Through mentorship and a lot of self-work, I’ve reframed my fear. A goodbye in your career isn’t always a verdict. Sometimes, it’s a redirection, a door closing to make room for something more aligned.
I’ve learned to see unexpected change not as an ending but as an opening for something new. My faith anchors this for me, but in practice it’s a mindset shift that every leader can adopt when the door closes. When something shifts unexpectedly, I now ask: What new thing might be emerging?
Strategic leaders aren’t afraid of goodbyes; they know how to pivot with clarity and integrity.
I experienced this recently when our team faced a sudden organizational change, made even harder by the unexpected transition of a trusted leader. The shift created uncertainty and a noticeable change in our culture. In that moment, I knew my role was to bring stability. I focused on what we could control — guiding the team toward upcoming projects and making sure we had the extra hands we needed to keep things moving. Letting go of the way things had been wasn’t easy, but by providing clarity and direction, we found the confidence to move forward together.
This experience reminded me that even in the most uncertain seasons, letting go of what was can create the foundation for what will be.
Leadership in the in-between
Letting go isn’t passive. It’s a leadership act.
As professionals, we’re taught to acquire titles, influence, and traction. But one of the most underdeveloped leadership muscles is the ability to release. Releasing control. Releasing outdated strategies. Releasing ego.

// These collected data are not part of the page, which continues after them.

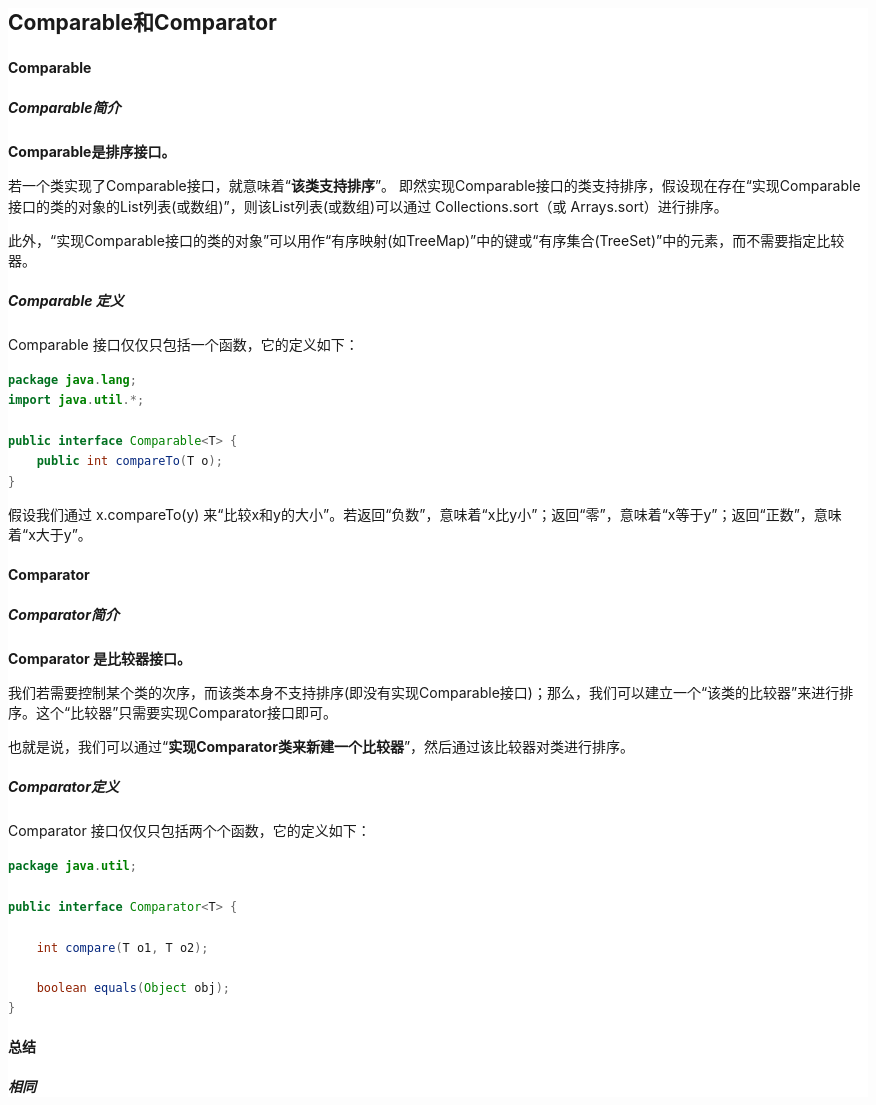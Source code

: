 ## Comparable和Comparator

#### Comparable

##### Comparable简介

**Comparable是排序接口。**

若一个类实现了Comparable接口，就意味着“**该类支持排序**”。  即然实现Comparable接口的类支持排序，假设现在存在“实现Comparable接口的类的对象的List列表(或数组)”，则该List列表(或数组)可以通过 Collections.sort（或 Arrays.sort）进行排序。

此外，“实现Comparable接口的类的对象”可以用作“有序映射(如TreeMap)”中的键或“有序集合(TreeSet)”中的元素，而不需要指定比较器。

##### Comparable 定义

Comparable 接口仅仅只包括一个函数，它的定义如下：

```java
package java.lang;
import java.util.*;

public interface Comparable<T> {
    public int compareTo(T o);
}
```

假设我们通过 x.compareTo(y) 来“比较x和y的大小”。若返回“负数”，意味着“x比y小”；返回“零”，意味着“x等于y”；返回“正数”，意味着“x大于y”。

#### Comparator

##### Comparator简介

**Comparator 是比较器接口。**

我们若需要控制某个类的次序，而该类本身不支持排序(即没有实现Comparable接口)；那么，我们可以建立一个“该类的比较器”来进行排序。这个“比较器”只需要实现Comparator接口即可。

也就是说，我们可以通过“**实现Comparator类来新建一个比较器**”，然后通过该比较器对类进行排序。

##### Comparator定义

Comparator 接口仅仅只包括两个个函数，它的定义如下：

```java
package java.util;

public interface Comparator<T> {

    int compare(T o1, T o2);

    boolean equals(Object obj);
}
```



#### 总结

##### 相同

Recently, I had to guide my team through a tough but necessary goodbye. Our existing learning strategy and documented processes had served us well in the past, but they no longer fit our current state. Through honest conversations, we acknowledged this reality together and it wasn’t easy. Over three weeks of workshops, we streamlined our approach, removed redundant steps in stakeholder engagement, and took responsibility to communicate to our partners that we had found better ways of working. Letting go of the old wasn’t simple, but it built our credibility and created space for greater impact.
This lesson isn’t just for the big professional changes. It shows up in the quiet moments of parenting, too. As a mother, I’m witnessing my daughters’ evolution in real time. My nine-year-old still reaches for my hand, but less often. My seven-year-old says something so wise I pause and ask, Who is this child?

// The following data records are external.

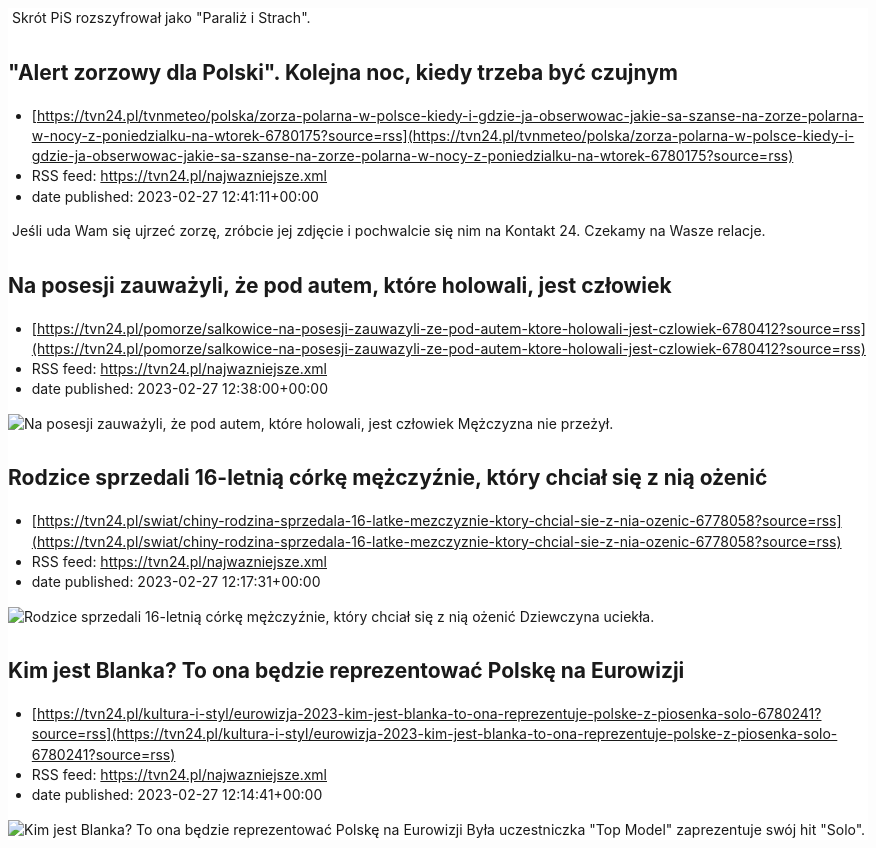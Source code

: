 <img alt="" src="https://tvn24.pl/najnowsze/cdn-zdjecie-hgmu2i-rafal-trzaskowski-napisal-list-otwarty-do-jaroslawa-kaczynskiego-6780437/alternates/LANDSCAPE_1280" />
    Skrót PiS rozszyfrował jako "Paraliż i Strach".

## "Alert zorzowy dla Polski". Kolejna noc, kiedy trzeba być czujnym
 - [https://tvn24.pl/tvnmeteo/polska/zorza-polarna-w-polsce-kiedy-i-gdzie-ja-obserwowac-jakie-sa-szanse-na-zorze-polarna-w-nocy-z-poniedzialku-na-wtorek-6780175?source=rss](https://tvn24.pl/tvnmeteo/polska/zorza-polarna-w-polsce-kiedy-i-gdzie-ja-obserwowac-jakie-sa-szanse-na-zorze-polarna-w-nocy-z-poniedzialku-na-wtorek-6780175?source=rss)
 - RSS feed: https://tvn24.pl/najwazniejsze.xml
 - date published: 2023-02-27 12:41:11+00:00

<img alt="" src="https://tvn24.pl/tvnmeteo/najnowsze/cdn-zdjecie-9u5jcz-zorza-polarna-w-chojnicach-6780449/alternates/LANDSCAPE_1280" />
    Jeśli uda Wam się ujrzeć zorzę, zróbcie jej zdjęcie i pochwalcie się nim na Kontakt 24. Czekamy na Wasze relacje.

## Na posesji zauważyli, że pod autem, które holowali, jest człowiek
 - [https://tvn24.pl/pomorze/salkowice-na-posesji-zauwazyli-ze-pod-autem-ktore-holowali-jest-czlowiek-6780412?source=rss](https://tvn24.pl/pomorze/salkowice-na-posesji-zauwazyli-ze-pod-autem-ktore-holowali-jest-czlowiek-6780412?source=rss)
 - RSS feed: https://tvn24.pl/najwazniejsze.xml
 - date published: 2023-02-27 12:38:00+00:00

<img alt="Na posesji zauważyli, że pod autem, które holowali, jest człowiek" src="https://tvn24.pl/najnowsze/cdn-zdjecie-cmzuzg-do-zdarzenia-doszlo-w-miejscowosci-zagorna-zdjecie-ilustracyjne-6761974/alternates/LANDSCAPE_1280" />
    Mężczyzna nie przeżył.

## Rodzice sprzedali 16-letnią córkę mężczyźnie, który chciał się z nią ożenić
 - [https://tvn24.pl/swiat/chiny-rodzina-sprzedala-16-latke-mezczyznie-ktory-chcial-sie-z-nia-ozenic-6778058?source=rss](https://tvn24.pl/swiat/chiny-rodzina-sprzedala-16-latke-mezczyznie-ktory-chcial-sie-z-nia-ozenic-6778058?source=rss)
 - RSS feed: https://tvn24.pl/najwazniejsze.xml
 - date published: 2023-02-27 12:17:31+00:00

<img alt="Rodzice sprzedali 16-letnią córkę mężczyźnie, który chciał się z nią ożenić" src="https://tvn24.pl/najnowsze/cdn-zdjecie-wh52di-slub-malzenstwo-para-mloda-6778134/alternates/LANDSCAPE_1280" />
    Dziewczyna uciekła.

## Kim jest Blanka? To ona będzie reprezentować Polskę na Eurowizji
 - [https://tvn24.pl/kultura-i-styl/eurowizja-2023-kim-jest-blanka-to-ona-reprezentuje-polske-z-piosenka-solo-6780241?source=rss](https://tvn24.pl/kultura-i-styl/eurowizja-2023-kim-jest-blanka-to-ona-reprezentuje-polske-z-piosenka-solo-6780241?source=rss)
 - RSS feed: https://tvn24.pl/najwazniejsze.xml
 - date published: 2023-02-27 12:14:41+00:00

<img alt="Kim jest Blanka? To ona będzie reprezentować Polskę na Eurowizji" src="https://tvn24.pl/najnowsze/cdn-zdjecie-cb6yq6-blanka-stajkow-pojedzie-na-eurowizje-6780306/alternates/LANDSCAPE_1280" />
    Była uczestniczka "Top Model" zaprezentuje swój hit "Solo".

With each phase, I’m letting go gently and intentionally of the versions of them that once were. This quiet goodbye to what helped me mother them in their becoming.

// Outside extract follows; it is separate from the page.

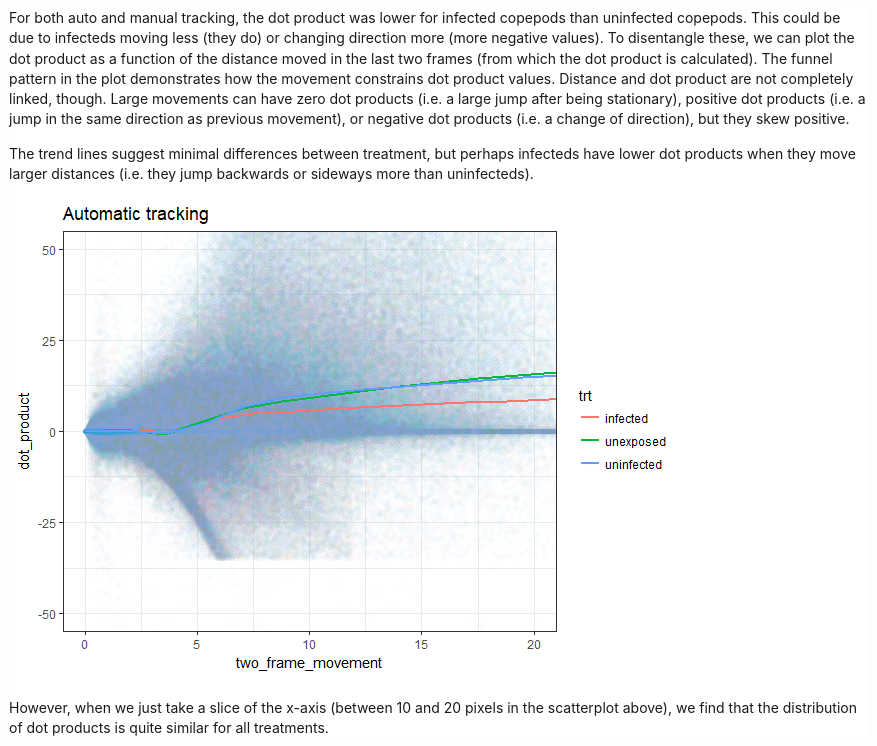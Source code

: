 For both auto and manual tracking, the dot product was lower for infected copepods than uninfected copepods. This could be due to infecteds moving less (they do) or changing direction more (more negative values). To disentangle these, we can plot the dot product as a function of the distance moved in the last two frames (from which the dot product is calculated). The funnel pattern in the plot demonstrates how the movement constrains dot product values. Distance and dot product are not completely linked, though. Large movements can have zero dot products (i.e. a large jump after being stationary), positive dot products (i.e. a jump in the same direction as previous movement), or negative dot products (i.e. a change of direction), but they skew positive.

The trend lines suggest minimal differences between treatment, but perhaps infecteds have lower dot products when they move larger distances (i.e. they jump backwards or sideways more than uninfecteds).

![](testing_automatic_tracker_files/figure-markdown_github/unnamed-chunk-34-1.png)

However, when we just take a slice of the x-axis (between 10 and 20 pixels in the scatterplot above), we find that the distribution of dot products is quite similar for all treatments.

Presence, real presence, isn’t just about being visible, it’s about being aligned. When we hold onto people, roles, or strategies that no longer serve us, we delay our next breakthrough. Letting go is not failure, it’s wisdom with timing.
In seasons of uncertainty, I’ve learned that clarity often comes step by step. As leaders, we don’t always have the full picture, but we can lean into trust and alignment rather than rushing toward control.
What this means for leaders navigating change
- Goodbyes are not just emotional — they’re strategic. Leaders must build the emotional capacity to close doors without losing momentum.
- Learn to grieve the old without idolizing it. Even successful models can become barriers if they’re no longer fit for purpose.
- Guide your team through transition with empathy. People don’t resist change, they resist the pain of letting go.
- Redefine success not by how long you hold on, but by how well you adapt and align.
Final reflection
That cruise I mentioned? It wasn’t my forever. And neither are most of the roles, seasons, or titles we cling to.

So here’s to the goodbyes that stretch us. The ones we never asked for. The ones we prayed through. The ones that make us question who we are and then, somehow, reveal the truest version of us.
Here’s to the mother learning to release.
The immigrant learning to rebuild.
The professional learning to pivot.
The leader learning to let go.
Goodbyes are not weakness. They are sacred acts of faith. They are how we make room for what’s next.